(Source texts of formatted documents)

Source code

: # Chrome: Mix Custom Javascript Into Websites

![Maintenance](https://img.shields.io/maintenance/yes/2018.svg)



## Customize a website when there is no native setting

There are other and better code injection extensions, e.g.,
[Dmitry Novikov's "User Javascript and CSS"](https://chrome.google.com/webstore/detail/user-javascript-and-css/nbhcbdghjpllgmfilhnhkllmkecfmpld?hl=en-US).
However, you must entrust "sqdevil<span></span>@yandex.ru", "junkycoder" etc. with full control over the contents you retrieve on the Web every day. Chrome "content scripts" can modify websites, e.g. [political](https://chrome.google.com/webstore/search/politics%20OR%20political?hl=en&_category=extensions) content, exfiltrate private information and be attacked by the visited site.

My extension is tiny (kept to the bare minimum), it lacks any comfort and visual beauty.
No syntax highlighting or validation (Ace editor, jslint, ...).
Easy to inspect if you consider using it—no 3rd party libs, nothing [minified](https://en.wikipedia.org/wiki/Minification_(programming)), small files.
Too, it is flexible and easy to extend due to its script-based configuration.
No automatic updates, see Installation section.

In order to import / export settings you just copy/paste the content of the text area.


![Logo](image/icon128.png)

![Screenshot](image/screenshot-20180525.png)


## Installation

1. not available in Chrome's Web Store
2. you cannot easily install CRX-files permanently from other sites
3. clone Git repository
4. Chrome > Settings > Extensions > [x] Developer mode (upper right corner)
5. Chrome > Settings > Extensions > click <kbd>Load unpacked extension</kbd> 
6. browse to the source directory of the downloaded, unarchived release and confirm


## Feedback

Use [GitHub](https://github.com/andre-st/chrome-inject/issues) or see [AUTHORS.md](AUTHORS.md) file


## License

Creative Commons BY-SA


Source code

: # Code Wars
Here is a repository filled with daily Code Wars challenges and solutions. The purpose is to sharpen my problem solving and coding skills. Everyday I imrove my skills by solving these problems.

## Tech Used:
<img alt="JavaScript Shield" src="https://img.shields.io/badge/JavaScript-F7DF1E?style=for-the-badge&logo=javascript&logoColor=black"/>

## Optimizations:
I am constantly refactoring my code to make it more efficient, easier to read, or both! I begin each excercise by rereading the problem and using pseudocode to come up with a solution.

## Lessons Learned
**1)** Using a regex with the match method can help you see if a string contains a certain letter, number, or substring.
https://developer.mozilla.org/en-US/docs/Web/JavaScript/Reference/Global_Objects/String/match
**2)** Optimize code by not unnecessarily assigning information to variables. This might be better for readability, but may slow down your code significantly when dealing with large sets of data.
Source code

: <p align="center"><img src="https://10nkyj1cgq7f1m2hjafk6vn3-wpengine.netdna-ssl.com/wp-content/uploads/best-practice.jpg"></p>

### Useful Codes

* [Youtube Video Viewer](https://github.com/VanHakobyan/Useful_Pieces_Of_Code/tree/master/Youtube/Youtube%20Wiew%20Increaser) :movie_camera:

§ Your objective
Every line in the entries above that has the word "google" should be identified and copied.

§ Solution to this exercise
[Dmitry Novikov's "User Javascript and CSS"](https://chrome.google.com/webstore/detail/user-javascript-and-css/nbhcbdghjpllgmfilhnhkllmkecfmpld?hl=en-US).
However, you must entrust "sqdevil<span></span>@yandex.ru", "junkycoder" etc. with full control over the contents you retrieve on the Web every day. Chrome "content scripts" can modify websites, e.g. [political](https://chrome.google.com/webstore/search/politics%20OR%20political?hl=en&_category=extensions) content, exfiltrate private information and be attacked by the visited site.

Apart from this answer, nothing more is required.